Chaque année, en France, près de 150 000 dépositions sont enregistrées par la police et la gendarmerie pour soustraction ou non-représentation d’enfant suite à un divorce. Et ce nombre est croissant, puisqu’en 2009, le nombre total de plaintes s’élevait à 26 083, contre 22 724 en 2001, auxquelles il faut ajouter plus de 120 000 mains courantes.

Une justice permissive

La loi dans l’hexagone est pourtant simple : « Le fait de refuser indûment de représenter un enfant mineur à la personne qui a le droit de le réclamer est puni d’un an d’emprisonnement et de 15 000 euros d’amende », énonce l’article 227-5 du Code pénal. Or, alors que ce phénomène augmente, la justice n’a prononcé qu’un faible nombre de condamnations. Les chiffres les plus récents faisaient état de 892 condamnations pour l’année 2009, le reste étant classé sans suite. La France a d’ailleurs été condamnée à deux reprises par la Cour européenne des Droits de l’Homme, en 2006 et 2010, pour « faute lourde » et « déni de justice ». On estime que la réponse pénale couvre seulement entre 16 et 18% de la réalité des situations. Par ailleurs, elle se traduit essentiellement par des rappels à la loi, des médiations, des mesures éducatives, parfois du sursis et très rarement des incarcérations (0,6% des cas).

L’intérêt de l’enfant

Pour la justice française, il faut donc mettre l’accent sur la reprise du dialogue entre les parents divorcés.

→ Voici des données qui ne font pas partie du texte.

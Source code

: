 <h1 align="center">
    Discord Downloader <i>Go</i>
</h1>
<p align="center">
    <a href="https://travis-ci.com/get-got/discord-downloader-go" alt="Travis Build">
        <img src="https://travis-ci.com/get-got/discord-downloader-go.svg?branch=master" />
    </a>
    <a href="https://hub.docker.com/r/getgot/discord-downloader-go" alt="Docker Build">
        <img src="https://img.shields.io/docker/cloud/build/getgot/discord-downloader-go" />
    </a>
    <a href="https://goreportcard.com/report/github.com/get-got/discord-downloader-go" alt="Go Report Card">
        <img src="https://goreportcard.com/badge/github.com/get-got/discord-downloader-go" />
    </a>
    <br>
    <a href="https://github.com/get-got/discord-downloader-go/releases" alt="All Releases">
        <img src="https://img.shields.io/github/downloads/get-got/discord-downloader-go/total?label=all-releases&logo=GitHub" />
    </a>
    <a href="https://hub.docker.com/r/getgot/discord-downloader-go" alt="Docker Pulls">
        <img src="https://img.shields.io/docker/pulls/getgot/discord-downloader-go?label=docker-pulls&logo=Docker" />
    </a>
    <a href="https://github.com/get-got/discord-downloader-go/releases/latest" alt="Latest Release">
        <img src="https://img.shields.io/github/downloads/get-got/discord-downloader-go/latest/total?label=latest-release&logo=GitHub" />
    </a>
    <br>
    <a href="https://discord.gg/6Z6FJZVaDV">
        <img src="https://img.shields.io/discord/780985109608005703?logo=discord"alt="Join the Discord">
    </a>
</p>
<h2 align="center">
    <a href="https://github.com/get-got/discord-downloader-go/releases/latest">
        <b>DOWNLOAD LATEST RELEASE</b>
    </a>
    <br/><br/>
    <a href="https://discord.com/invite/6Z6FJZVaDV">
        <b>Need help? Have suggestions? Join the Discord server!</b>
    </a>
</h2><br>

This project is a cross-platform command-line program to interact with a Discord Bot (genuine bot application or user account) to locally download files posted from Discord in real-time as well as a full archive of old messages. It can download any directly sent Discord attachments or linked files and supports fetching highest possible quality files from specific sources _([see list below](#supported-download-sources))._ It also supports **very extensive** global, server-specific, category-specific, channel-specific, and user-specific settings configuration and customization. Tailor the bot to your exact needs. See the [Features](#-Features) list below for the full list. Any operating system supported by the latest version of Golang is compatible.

Ainsi, l’intérêt de l’enfant est supposé être le point primordial dans un divorce. Malheureusement, la diabolisation de l’un des parents est un phénomène de plus en plus fréquent. Les spécialistes le nomment le syndrome d’aliénation parentale. Il engendre un rejet injustifié ou inexplicable par l’enfant de l’un des parents, voire de toute une partie de la famille. Dans ces conditions il devient difficile pour la justice de réussir à régler certains cas très litigieux, l’enfant n’ayant pas conscience d’être manipulé. C’est pour éviter ces situations, de plus en plus courantes, que de nombreux parents déchus de leurs droits créent des associations et des groupes de soutien, même s’il paraît bien difficile d’endiguer cet enlisement de la justice face aux parents hors-la-loi.